[Data records]
== Segment start ==

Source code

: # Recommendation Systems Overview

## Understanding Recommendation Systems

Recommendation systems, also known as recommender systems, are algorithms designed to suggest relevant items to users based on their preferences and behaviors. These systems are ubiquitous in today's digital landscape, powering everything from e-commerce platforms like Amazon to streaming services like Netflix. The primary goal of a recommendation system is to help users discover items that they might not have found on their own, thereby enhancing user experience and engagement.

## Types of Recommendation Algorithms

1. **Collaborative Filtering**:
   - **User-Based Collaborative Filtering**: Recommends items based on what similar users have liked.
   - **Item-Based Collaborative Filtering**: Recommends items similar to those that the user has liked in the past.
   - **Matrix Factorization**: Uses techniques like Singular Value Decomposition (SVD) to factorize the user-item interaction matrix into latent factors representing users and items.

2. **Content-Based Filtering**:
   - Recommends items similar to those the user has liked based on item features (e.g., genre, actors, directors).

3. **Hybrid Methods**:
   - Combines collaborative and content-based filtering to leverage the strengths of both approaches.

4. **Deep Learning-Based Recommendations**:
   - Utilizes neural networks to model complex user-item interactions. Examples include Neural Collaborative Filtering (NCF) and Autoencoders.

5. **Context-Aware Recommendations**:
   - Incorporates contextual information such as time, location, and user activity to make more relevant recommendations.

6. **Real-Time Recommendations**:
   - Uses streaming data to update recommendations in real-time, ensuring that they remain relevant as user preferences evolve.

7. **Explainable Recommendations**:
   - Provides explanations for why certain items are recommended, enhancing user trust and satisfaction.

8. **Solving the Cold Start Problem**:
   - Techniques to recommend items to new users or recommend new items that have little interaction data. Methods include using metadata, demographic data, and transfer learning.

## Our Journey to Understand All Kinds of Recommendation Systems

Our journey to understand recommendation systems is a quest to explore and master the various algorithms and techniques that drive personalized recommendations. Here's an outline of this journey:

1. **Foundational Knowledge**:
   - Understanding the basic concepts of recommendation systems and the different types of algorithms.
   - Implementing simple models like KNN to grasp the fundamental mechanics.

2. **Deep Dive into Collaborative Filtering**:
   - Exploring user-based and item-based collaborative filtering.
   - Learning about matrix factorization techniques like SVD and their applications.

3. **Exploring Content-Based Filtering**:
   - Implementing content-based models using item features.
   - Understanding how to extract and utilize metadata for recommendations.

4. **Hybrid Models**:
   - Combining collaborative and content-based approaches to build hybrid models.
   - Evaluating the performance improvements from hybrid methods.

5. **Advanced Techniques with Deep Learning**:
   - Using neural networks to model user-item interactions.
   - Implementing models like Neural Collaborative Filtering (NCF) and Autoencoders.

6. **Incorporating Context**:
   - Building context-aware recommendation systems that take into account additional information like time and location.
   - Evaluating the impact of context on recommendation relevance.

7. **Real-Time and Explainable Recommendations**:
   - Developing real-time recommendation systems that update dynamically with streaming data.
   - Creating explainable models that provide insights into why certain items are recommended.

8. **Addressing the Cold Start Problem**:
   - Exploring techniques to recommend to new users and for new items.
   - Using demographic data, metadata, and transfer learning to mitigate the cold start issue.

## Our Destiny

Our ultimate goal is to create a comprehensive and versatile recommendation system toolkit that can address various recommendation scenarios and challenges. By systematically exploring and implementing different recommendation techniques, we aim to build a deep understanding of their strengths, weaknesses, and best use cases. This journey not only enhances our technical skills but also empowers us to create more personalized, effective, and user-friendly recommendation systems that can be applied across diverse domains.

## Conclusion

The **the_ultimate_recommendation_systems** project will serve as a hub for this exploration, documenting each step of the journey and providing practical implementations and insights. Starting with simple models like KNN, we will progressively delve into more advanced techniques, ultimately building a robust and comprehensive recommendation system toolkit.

== Segment end ==

**DIRECTIONS FOR THIS TASK:**
A complete, exact copy of the entries is required.

**YOUR SOLUTION:**
Source code

: # Recommendation Systems Overview

## Understanding Recommendation Systems

Recommendation systems, also known as recommender systems, are algorithms designed to suggest relevant items to users based on their preferences and behaviors. These systems are ubiquitous in today's digital landscape, powering everything from e-commerce platforms like Amazon to streaming services like Netflix. The primary goal of a recommendation system is to help users discover items that they might not have found on their own, thereby enhancing user experience and engagement.

## Types of Recommendation Algorithms

1. **Collaborative Filtering**:
   - **User-Based Collaborative Filtering**: Recommends items based on what similar users have liked.
   - **Item-Based Collaborative Filtering**: Recommends items similar to those that the user has liked in the past.
   - **Matrix Factorization**: Uses techniques like Singular Value Decomposition (SVD) to factorize the user-item interaction matrix into latent factors representing users and items.

2. **Content-Based Filtering**:
   - Recommends items similar to those the user has liked based on item features (e.g., genre, actors, directors).

3. **Hybrid Methods**:
   - Combines collaborative and content-based filtering to leverage the strengths of both approaches.

4. **Deep Learning-Based Recommendations**:
   - Utilizes neural networks to model complex user-item interactions. Examples include Neural Collaborative Filtering (NCF) and Autoencoders.

5. **Context-Aware Recommendations**:
   - Incorporates contextual information such as time, location, and user activity to make more relevant recommendations.

6. **Real-Time Recommendations**:
   - Uses streaming data to update recommendations in real-time, ensuring that they remain relevant as user preferences evolve.

7. **Explainable Recommendations**:
   - Provides explanations for why certain items are recommended, enhancing user trust and satisfaction.

8. **Solving the Cold Start Problem**:
   - Techniques to recommend items to new users or recommend new items that have little interaction data. Methods include using metadata, demographic data, and transfer learning.

## Our Journey to Understand All Kinds of Recommendation Systems

Our journey to understand recommendation systems is a quest to explore and master the various algorithms and techniques that drive personalized recommendations. Here's an outline of this journey:

1. **Foundational Knowledge**:
   - Understanding the basic concepts of recommendation systems and the different types of algorithms.
   - Implementing simple models like KNN to grasp the fundamental mechanics.

2. **Deep Dive into Collaborative Filtering**:
   - Exploring user-based and item-based collaborative filtering.
   - Learning about matrix factorization techniques like SVD and their applications.

3. **Exploring Content-Based Filtering**:
   - Implementing content-based models using item features.
   - Understanding how to extract and utilize metadata for recommendations.

4. **Hybrid Models**:
   - Combining collaborative and content-based approaches to build hybrid models.
   - Evaluating the performance improvements from hybrid methods.

5. **Advanced Techniques with Deep Learning**:
   - Using neural networks to model user-item interactions.
   - Implementing models like Neural Collaborative Filtering (NCF) and Autoencoders.

6. **Incorporating Context**:
   - Building context-aware recommendation systems that take into account additional information like time and location.
   - Evaluating the impact of context on recommendation relevance.

7. **Real-Time and Explainable Recommendations**:
   - Developing real-time recommendation systems that update dynamically with streaming data.
   - Creating explainable models that provide insights into why certain items are recommended.

8. **Addressing the Cold Start Problem**:
   - Exploring techniques to recommend to new users and for new items.
   - Using demographic data, metadata, and transfer learning to mitigate the cold start issue.

## Our Destiny

Our ultimate goal is to create a comprehensive and versatile recommendation system toolkit that can address various recommendation scenarios and challenges. By systematically exploring and implementing different recommendation techniques, we aim to build a deep understanding of their strengths, weaknesses, and best use cases. This journey not only enhances our technical skills but also empowers us to create more personalized, effective, and user-friendly recommendation systems that can be applied across diverse domains.

## Conclusion

The **the_ultimate_recommendation_systems** project will serve as a hub for this exploration, documenting each step of the journey and providing practical implementations and insights. Starting with simple models like KNN, we will progressively delve into more advanced techniques, ultimately building a robust and comprehensive recommendation system toolkit.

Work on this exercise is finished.